Постель, мягкая, с горкой подушек, защищенная сборчатыми москитными сетками свежая постель, эта любящая мать, эта всечеловечная родина культурного человека, – какая даль пролегла теперь между нею и ими, отторгнутыми; они и не притязали более на этот самозабвенный отдых… Когда утром повар Ованес прислал с прислугой горячий кофе в тонком фарфоре, яйца и холодную курицу, то, как ни хотелось им всем есть и пить, они почувствовали какую-то скованность. Они закусили наскоро, словно на дорогу. Вправе ли они еще по-старому, без укоров совести поедать эти дивные яства?
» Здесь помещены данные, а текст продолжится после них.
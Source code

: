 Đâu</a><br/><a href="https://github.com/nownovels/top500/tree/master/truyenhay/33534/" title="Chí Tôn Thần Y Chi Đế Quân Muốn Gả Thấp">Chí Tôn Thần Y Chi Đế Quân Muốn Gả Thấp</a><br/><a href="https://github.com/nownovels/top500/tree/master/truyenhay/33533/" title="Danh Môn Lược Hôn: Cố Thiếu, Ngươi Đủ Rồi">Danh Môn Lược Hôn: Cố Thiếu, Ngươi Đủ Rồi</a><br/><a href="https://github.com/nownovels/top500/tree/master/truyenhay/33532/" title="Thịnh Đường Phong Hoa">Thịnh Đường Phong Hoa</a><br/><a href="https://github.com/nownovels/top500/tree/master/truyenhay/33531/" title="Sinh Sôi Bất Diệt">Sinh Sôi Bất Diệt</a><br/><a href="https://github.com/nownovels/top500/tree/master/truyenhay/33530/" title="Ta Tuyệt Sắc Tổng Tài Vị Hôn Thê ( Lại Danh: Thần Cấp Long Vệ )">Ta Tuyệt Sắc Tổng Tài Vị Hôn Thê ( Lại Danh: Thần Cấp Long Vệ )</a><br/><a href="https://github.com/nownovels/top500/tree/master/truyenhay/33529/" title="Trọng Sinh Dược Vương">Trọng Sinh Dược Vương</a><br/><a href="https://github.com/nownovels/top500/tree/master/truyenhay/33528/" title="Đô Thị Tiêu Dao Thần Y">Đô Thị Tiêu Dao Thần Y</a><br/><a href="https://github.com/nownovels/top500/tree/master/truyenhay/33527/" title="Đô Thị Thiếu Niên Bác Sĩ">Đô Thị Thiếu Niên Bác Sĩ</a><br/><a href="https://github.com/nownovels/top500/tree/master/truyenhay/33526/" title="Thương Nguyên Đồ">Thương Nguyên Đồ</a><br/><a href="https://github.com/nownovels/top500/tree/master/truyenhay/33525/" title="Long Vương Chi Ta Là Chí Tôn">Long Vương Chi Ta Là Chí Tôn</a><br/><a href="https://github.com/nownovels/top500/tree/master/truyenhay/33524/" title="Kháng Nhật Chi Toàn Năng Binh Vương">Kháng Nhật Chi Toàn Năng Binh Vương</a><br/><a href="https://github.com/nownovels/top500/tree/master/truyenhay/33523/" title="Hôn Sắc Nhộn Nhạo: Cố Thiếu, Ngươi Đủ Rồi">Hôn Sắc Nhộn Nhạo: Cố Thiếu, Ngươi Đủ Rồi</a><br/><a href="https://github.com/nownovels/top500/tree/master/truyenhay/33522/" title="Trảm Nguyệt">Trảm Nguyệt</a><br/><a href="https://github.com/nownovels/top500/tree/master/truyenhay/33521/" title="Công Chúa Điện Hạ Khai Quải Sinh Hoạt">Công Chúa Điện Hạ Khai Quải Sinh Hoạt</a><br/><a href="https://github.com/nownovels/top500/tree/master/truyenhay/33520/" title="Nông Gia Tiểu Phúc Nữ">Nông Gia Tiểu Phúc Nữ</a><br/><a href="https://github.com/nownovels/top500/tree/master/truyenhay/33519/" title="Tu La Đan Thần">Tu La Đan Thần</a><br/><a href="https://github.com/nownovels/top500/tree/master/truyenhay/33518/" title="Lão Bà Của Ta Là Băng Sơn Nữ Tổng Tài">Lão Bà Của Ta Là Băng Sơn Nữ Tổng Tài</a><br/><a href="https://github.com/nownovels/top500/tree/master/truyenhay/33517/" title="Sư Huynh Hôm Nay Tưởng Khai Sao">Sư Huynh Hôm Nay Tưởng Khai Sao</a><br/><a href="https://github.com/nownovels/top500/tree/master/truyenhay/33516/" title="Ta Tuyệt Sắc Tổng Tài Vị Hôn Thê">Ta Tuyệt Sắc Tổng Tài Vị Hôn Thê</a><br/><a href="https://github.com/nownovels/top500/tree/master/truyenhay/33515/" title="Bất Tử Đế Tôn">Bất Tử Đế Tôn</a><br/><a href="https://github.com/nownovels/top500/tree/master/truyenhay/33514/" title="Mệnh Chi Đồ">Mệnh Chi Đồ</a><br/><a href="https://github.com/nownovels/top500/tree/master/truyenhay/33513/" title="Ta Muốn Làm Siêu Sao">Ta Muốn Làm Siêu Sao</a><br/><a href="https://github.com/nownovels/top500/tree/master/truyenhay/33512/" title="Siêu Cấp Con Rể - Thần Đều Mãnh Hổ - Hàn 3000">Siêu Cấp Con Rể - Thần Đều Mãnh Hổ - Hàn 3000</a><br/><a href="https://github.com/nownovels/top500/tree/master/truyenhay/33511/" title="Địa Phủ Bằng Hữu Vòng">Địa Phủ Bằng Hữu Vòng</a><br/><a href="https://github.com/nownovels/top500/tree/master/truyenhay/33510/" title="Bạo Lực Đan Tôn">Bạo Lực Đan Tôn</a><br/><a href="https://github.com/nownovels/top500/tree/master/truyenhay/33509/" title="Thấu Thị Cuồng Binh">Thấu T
Не наносят ли они ущерб общему довольствию? Всеми помыслами они были уже на Дамладжке.

Габриэл был в форме офицера турецкой армии, при сабле и орденах. Он хотел встретить заптиев как офицер, как старший званием.

Гонзаго настойчиво его отговаривал:

– Ваш военный маскарад только обозлит их. Не думаю, что вы что-либо выиграете от этого.

Габриэл стоял на своем:

– Я турецкий офицер. Согласно приказу явился в распоряжение своего полка. Никто пока не лишил меня звания.

– Это может случиться с вами довольно скоро.

Гонзаго сказал это вслух, а мысленно добавил: «Этим армянам ничем нельзя помочь, они родились и помрут напыщенными дураками».

Часов в одиннадцать утра Искуи стало вдруг плохо. Сначала у нее был короткий обморок, потом начался сильный озноб. Еле волоча ноги, она пошла к выходу, но от помощи наотрез отказалась. Жюльетта хотела было пойти за ней, но Овсанна предостерегающе подняла руку:

– Оставьте ее… Это все Зейтун… Она прячется… Мы переживаем это второй раз…

Она закрыла лицо руками, ее грузное тело вздрагивало от рыданий.

Это происходило тогда, когда к дому Багратянов приближалась группа заптиев во главе с муафином и мюдиром. Расставленные Багратяном дозорные примчались доложить, что беда грянула.

Шестеро заптиев блокировали ворота и калитки, еще шестеро рассыпались по саду, восемь человек заняли хозяйственные пристройки. Мюдир, муафин и четверо солдат вошли в дом.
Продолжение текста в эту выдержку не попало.